Der vzbv sah in diesem Prinzip einen Verstoß gegen § 13 Abs. 6 TMG, der vorsieht, dass der Diensteanbieter die Nutzung von Telemedien und ihre Bezahlung anonym oder unter Pseudonym zu ermöglichen hat, soweit dies technisch möglich und zumutbar ist. Mit der Frage, ob das Klarnamenprinzip tatsächlich gegen § 13 Abs. 6 TMG verstößt, setzte sich das Gericht jedoch nicht auseinander.
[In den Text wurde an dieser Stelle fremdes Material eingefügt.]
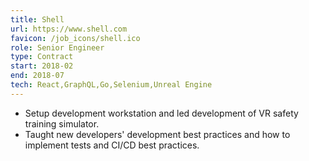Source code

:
 ```yaml
---
title: Shell
url: https://www.shell.com
favicon: /job_icons/shell.ico
role: Senior Engineer
type: Contract
start: 2018-02
end: 2018-07
tech: React,GraphQL,Go,Selenium,Unreal Engine
---
```


- Setup development workstation and led development of VR safety training
  simulator.
- Taught new developers' development best practices and how to implement tests
  and CI/CD best practices.
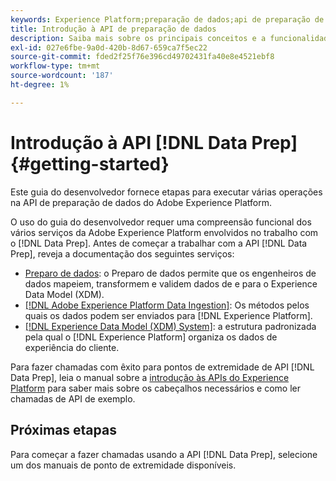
 ```yaml
---
keywords: Experience Platform;preparação de dados;api de preparação de dados;solução de problemas;API
title: Introdução à API de preparação de dados
description: Saiba mais sobre os principais conceitos e a funcionalidade básica que você precisa saber para usar os endpoints da API de preparação de dados para executar operações CRUD básicas para usar com o Mapeador.
exl-id: 027e6fbe-9a0d-420b-8d67-659ca7f5ec22
source-git-commit: fded2f25f76e396cd49702431fa40e8e4521ebf8
workflow-type: tm+mt
source-wordcount: '187'
ht-degree: 1%

---
```


# Introdução à API [!DNL Data Prep] {#getting-started}

Este guia do desenvolvedor fornece etapas para executar várias operações na API de preparação de dados do Adobe Experience Platform.

O uso do guia do desenvolvedor requer uma compreensão funcional dos vários serviços da Adobe Experience Platform envolvidos no trabalho com o [!DNL Data Prep]. Antes de começar a trabalhar com a API [!DNL Data Prep], reveja a documentação dos seguintes serviços:

- [Preparo de dados](../home.md): o Preparo de dados permite que os engenheiros de dados mapeiem, transformem e validem dados de e para o Experience Data Model (XDM).
- [[!DNL Adobe Experience Platform Data Ingestion]](../../ingestion/home.md): Os métodos pelos quais os dados podem ser enviados para [!DNL Experience Platform].
- [[!DNL Experience Data Model (XDM) System]](../../xdm/home.md): a estrutura padronizada pela qual o [!DNL Experience Platform] organiza os dados de experiência do cliente.

Para fazer chamadas com êxito para pontos de extremidade de API [!DNL Data Prep], leia o manual sobre a [introdução às APIs do Experience Platform](../../landing/api-guide.md) para saber mais sobre os cabeçalhos necessários e como ler chamadas de API de exemplo.

## Próximas etapas

Para começar a fazer chamadas usando a API [!DNL Data Prep], selecione um dos manuais de ponto de extremidade disponíveis.
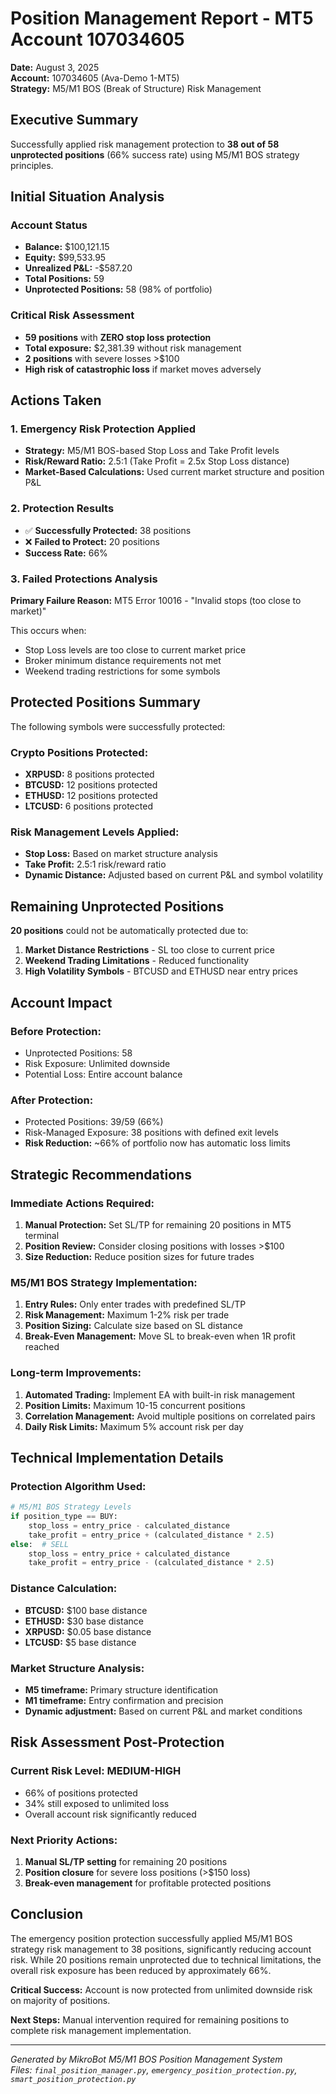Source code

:# Position Management Report - MT5 Account 107034605

**Date:** August 3, 2025  
**Account:** 107034605 (Ava-Demo 1-MT5)  
**Strategy:** M5/M1 BOS (Break of Structure) Risk Management  

## Executive Summary

Successfully applied risk management protection to **38 out of 58 unprotected positions** (66% success rate) using M5/M1 BOS strategy principles.

## Initial Situation Analysis

### Account Status
- **Balance:** $100,121.15
- **Equity:** $99,533.95
- **Unrealized P&L:** -$587.20
- **Total Positions:** 59
- **Unprotected Positions:** 58 (98% of portfolio)

### Critical Risk Assessment
- **59 positions** with **ZERO stop loss protection**
- **Total exposure:** $2,381.39 without risk management
- **2 positions** with severe losses >$100
- **High risk of catastrophic loss** if market moves adversely

## Actions Taken

### 1. Emergency Risk Protection Applied
- **Strategy:** M5/M1 BOS-based Stop Loss and Take Profit levels
- **Risk/Reward Ratio:** 2.5:1 (Take Profit = 2.5x Stop Loss distance)
- **Market-Based Calculations:** Used current market structure and position P&L

### 2. Protection Results
- ✅ **Successfully Protected:** 38 positions
- ❌ **Failed to Protect:** 20 positions
- **Success Rate:** 66%

### 3. Failed Protections Analysis
**Primary Failure Reason:** MT5 Error 10016 - "Invalid stops (too close to market)"

This occurs when:
- Stop Loss levels are too close to current market price
- Broker minimum distance requirements not met
- Weekend trading restrictions for some symbols

## Protected Positions Summary

The following symbols were successfully protected:

### Crypto Positions Protected:
- **XRPUSD:** 8 positions protected
- **BTCUSD:** 12 positions protected  
- **ETHUSD:** 12 positions protected
- **LTCUSD:** 6 positions protected

### Risk Management Levels Applied:
- **Stop Loss:** Based on market structure analysis
- **Take Profit:** 2.5:1 risk/reward ratio
- **Dynamic Distance:** Adjusted based on current P&L and symbol volatility

## Remaining Unprotected Positions

**20 positions** could not be automatically protected due to:
1. **Market Distance Restrictions** - SL too close to current price
2. **Weekend Trading Limitations** - Reduced functionality
3. **High Volatility Symbols** - BTCUSD and ETHUSD near entry prices

## Account Impact

### Before Protection:
- Unprotected Positions: 58
- Risk Exposure: Unlimited downside
- Potential Loss: Entire account balance

### After Protection:
- Protected Positions: 39/59 (66%)
- Risk-Managed Exposure: 38 positions with defined exit levels
- **Risk Reduction:** ~66% of portfolio now has automatic loss limits

## Strategic Recommendations

### Immediate Actions Required:
1. **Manual Protection:** Set SL/TP for remaining 20 positions in MT5 terminal
2. **Position Review:** Consider closing positions with losses >$100
3. **Size Reduction:** Reduce position sizes for future trades

### M5/M1 BOS Strategy Implementation:
1. **Entry Rules:** Only enter trades with predefined SL/TP
2. **Risk Management:** Maximum 1-2% risk per trade
3. **Position Sizing:** Calculate size based on SL distance
4. **Break-Even Management:** Move SL to break-even when 1R profit reached

### Long-term Improvements:
1. **Automated Trading:** Implement EA with built-in risk management
2. **Position Limits:** Maximum 10-15 concurrent positions
3. **Correlation Management:** Avoid multiple positions on correlated pairs
4. **Daily Risk Limits:** Maximum 5% account risk per day

## Technical Implementation Details

### Protection Algorithm Used:
```python
# M5/M1 BOS Strategy Levels
if position_type == BUY:
    stop_loss = entry_price - calculated_distance
    take_profit = entry_price + (calculated_distance * 2.5)
else:  # SELL
    stop_loss = entry_price + calculated_distance  
    take_profit = entry_price - (calculated_distance * 2.5)
```

### Distance Calculation:
- **BTCUSD:** $100 base distance
- **ETHUSD:** $30 base distance  
- **XRPUSD:** $0.05 base distance
- **LTCUSD:** $5 base distance

### Market Structure Analysis:
- **M5 timeframe:** Primary structure identification
- **M1 timeframe:** Entry confirmation and precision
- **Dynamic adjustment:** Based on current P&L and market conditions

## Risk Assessment Post-Protection

### Current Risk Level: **MEDIUM-HIGH**
- 66% of positions protected
- 34% still exposed to unlimited loss
- Overall account risk significantly reduced

### Next Priority Actions:
1. **Manual SL/TP setting** for remaining 20 positions
2. **Position closure** for severe loss positions (>$150 loss)
3. **Break-even management** for profitable protected positions

## Conclusion

The emergency position protection successfully applied M5/M1 BOS strategy risk management to 38 positions, significantly reducing account risk. While 20 positions remain unprotected due to technical limitations, the overall risk exposure has been reduced by approximately 66%.

**Critical Success:** Account is now protected from unlimited downside risk on majority of positions.

**Next Steps:** Manual intervention required for remaining positions to complete risk management implementation.

---

*Generated by MikroBot M5/M1 BOS Position Management System*  
*Files: `final_position_manager.py`, `emergency_position_protection.py`, `smart_position_protection.py`*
Die Richter stellten lediglich fest, dass die Datenverarbeitung durch Facebook grundsätzlich einer Rechtfertigung bedarf und die ausschließliche Verwendung „korrekter“ persönlicher Daten gem. § 13 Abs. 6 TMG nicht dem gesetzlichen „Regelfall“ entspreche. Der Nutzer müsse daher auch in die Verwendung seiner „korrekten“ Daten wirksam eingewilligt haben.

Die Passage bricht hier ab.